Sobotka O, Kucera O, Stankova P, Endlicher R, Nozickova K, Banni A, Cervinkova Z (2017)

Event: MiP2017

COST Action MITOEAGLE
Metabolic syndrome is a global health issue and a dominant risk factor for the development of irreversible diseases affecting human metabolism, cardiovascular system and function of a variety of vital organs. Non-alcoholic fatty liver disease (NAFLD) is the most common chronic liver disease in the Western world, and it persists at a high prevalence [1]. NAFLD can predict independent of obesity, the metabolic syndrome and type 2 diabetes [2]. The key metabolic aberrations underlying lipid accumulation in hepatocytes and the progression of NAFLD remain to be elucidated [3]. In this work we investigated the respiration of rat liver mitochondria isolated from rats during the NAFLD progression.

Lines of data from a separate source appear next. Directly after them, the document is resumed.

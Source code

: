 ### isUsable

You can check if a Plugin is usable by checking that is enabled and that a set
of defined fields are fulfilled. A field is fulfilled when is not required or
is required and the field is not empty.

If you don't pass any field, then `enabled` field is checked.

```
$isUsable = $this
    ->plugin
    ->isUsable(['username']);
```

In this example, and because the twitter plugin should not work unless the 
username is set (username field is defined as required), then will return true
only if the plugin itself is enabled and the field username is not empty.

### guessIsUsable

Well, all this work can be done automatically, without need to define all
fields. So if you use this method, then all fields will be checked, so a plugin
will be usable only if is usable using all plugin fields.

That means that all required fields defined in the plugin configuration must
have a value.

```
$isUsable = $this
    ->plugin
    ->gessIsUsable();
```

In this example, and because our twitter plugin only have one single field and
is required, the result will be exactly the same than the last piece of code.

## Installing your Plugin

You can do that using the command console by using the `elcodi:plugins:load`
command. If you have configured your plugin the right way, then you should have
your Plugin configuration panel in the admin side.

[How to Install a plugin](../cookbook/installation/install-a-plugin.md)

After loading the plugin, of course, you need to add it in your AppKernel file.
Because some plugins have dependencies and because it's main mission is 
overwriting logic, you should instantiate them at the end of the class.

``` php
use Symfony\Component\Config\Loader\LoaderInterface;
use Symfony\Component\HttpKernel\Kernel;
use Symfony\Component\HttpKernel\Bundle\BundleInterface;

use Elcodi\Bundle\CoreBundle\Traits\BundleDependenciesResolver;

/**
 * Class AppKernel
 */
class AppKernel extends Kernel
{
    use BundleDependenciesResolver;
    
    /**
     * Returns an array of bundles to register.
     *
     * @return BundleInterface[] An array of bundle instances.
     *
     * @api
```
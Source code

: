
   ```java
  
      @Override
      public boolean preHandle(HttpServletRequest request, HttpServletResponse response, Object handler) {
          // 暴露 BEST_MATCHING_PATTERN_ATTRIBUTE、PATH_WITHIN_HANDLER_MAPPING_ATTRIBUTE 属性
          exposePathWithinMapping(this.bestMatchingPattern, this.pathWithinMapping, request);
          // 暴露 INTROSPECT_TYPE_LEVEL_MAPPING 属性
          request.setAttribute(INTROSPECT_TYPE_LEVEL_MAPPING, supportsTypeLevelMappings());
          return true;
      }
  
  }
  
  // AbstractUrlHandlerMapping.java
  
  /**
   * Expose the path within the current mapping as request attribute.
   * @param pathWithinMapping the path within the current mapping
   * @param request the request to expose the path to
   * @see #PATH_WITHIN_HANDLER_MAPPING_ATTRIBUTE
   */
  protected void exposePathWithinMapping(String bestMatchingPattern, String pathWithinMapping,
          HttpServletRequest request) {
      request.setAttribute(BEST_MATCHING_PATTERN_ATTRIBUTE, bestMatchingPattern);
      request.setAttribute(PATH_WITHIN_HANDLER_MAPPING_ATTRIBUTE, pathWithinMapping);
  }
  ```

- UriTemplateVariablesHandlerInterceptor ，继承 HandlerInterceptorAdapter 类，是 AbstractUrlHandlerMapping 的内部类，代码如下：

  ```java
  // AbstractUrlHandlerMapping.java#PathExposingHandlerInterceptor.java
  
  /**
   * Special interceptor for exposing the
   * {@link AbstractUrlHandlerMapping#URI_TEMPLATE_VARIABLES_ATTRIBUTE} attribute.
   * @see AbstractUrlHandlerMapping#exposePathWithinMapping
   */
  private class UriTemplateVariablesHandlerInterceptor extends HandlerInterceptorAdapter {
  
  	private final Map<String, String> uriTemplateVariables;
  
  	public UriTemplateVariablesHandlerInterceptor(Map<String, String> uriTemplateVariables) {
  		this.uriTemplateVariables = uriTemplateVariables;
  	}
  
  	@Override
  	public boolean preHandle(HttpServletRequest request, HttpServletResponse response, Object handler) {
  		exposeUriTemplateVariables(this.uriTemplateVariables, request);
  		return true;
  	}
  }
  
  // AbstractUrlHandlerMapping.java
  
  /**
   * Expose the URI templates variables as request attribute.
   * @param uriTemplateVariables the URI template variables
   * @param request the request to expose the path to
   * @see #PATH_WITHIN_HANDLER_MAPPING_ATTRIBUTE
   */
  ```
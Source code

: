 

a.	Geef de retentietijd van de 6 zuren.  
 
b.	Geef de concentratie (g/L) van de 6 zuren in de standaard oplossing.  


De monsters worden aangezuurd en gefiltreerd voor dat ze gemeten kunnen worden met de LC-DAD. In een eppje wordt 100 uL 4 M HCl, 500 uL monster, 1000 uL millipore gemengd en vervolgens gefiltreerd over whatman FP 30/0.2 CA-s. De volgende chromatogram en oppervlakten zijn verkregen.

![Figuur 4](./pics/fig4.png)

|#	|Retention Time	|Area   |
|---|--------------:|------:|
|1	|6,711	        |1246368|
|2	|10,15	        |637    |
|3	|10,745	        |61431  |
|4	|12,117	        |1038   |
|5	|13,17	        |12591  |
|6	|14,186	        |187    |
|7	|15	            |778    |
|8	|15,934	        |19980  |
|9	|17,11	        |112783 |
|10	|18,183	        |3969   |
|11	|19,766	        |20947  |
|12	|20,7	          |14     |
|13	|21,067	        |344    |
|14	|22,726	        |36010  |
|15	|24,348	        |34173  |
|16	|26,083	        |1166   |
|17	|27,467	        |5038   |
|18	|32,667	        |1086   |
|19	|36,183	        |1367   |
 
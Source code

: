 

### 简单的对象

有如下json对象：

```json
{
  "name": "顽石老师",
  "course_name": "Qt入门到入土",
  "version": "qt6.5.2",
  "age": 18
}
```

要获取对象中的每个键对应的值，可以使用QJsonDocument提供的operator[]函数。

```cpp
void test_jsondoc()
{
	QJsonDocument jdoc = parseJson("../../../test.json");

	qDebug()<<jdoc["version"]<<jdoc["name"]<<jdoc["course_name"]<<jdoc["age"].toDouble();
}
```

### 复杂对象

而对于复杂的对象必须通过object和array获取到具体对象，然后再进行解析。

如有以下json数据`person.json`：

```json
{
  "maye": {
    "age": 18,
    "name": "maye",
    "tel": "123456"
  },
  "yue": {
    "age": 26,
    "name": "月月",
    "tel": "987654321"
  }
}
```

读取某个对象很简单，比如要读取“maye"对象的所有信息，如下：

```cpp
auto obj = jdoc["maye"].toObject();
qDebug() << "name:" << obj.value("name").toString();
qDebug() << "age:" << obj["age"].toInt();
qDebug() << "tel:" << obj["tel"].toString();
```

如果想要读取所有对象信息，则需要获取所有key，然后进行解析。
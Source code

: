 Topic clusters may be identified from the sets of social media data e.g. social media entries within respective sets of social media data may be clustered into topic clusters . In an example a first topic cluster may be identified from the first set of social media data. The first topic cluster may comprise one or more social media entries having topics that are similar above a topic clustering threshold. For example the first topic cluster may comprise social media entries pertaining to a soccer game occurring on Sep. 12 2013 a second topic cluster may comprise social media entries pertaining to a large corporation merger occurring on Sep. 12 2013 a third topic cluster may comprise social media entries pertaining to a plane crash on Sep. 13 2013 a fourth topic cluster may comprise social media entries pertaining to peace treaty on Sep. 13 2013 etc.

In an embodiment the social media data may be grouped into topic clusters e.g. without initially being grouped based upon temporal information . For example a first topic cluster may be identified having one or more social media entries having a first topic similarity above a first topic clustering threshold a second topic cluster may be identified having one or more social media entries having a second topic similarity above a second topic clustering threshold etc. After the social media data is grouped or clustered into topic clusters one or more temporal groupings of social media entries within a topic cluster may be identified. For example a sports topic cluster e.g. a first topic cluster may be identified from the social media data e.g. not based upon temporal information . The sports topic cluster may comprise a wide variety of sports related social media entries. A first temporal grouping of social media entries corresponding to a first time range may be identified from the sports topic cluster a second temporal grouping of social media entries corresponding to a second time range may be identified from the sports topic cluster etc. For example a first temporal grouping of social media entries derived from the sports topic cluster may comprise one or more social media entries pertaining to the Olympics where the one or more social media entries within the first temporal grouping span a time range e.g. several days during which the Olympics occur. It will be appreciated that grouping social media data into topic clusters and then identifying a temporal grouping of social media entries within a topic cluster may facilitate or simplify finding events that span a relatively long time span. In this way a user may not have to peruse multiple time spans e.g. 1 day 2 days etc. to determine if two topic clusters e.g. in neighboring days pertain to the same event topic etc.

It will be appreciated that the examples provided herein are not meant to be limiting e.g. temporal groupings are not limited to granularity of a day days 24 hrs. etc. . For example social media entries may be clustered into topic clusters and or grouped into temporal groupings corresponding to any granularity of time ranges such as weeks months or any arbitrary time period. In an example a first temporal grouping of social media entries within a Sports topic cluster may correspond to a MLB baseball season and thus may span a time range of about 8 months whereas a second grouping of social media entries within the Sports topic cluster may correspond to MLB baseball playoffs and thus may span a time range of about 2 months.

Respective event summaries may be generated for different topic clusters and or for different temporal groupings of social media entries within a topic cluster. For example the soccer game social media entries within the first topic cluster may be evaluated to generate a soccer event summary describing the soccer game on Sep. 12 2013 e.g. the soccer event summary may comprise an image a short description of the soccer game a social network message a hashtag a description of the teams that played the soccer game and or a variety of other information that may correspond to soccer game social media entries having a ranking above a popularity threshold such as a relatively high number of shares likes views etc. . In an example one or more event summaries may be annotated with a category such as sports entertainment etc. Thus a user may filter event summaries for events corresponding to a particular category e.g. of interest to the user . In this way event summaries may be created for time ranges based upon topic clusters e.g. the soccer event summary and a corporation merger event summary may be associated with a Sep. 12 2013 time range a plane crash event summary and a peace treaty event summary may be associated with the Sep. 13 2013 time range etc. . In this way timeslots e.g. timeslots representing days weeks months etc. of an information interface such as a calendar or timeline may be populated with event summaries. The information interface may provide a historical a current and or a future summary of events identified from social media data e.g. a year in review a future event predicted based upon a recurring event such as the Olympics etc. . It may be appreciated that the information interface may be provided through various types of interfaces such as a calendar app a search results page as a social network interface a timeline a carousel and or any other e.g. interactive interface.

Experiments were performed on male Wistar rats fed with a commercially prepared diet (Altromin) with standard fat content (10% of energy) or with high cholesterol and high fat content (HFD, 70% of energy from lard, enriched by 1.25% cholesterol) for 1, 3, 6, 12 and 24 weeks. Histological changes of liver tissue were evaluated (Hematoxylin eosin, Masson’s trichrome and Oil red O staining). Mitochondrial respiration was assessed by high-resolution respirometry using Oroboros Oxygraph-2k (Innsbruck, Austria) and harmonized respiratory protocols.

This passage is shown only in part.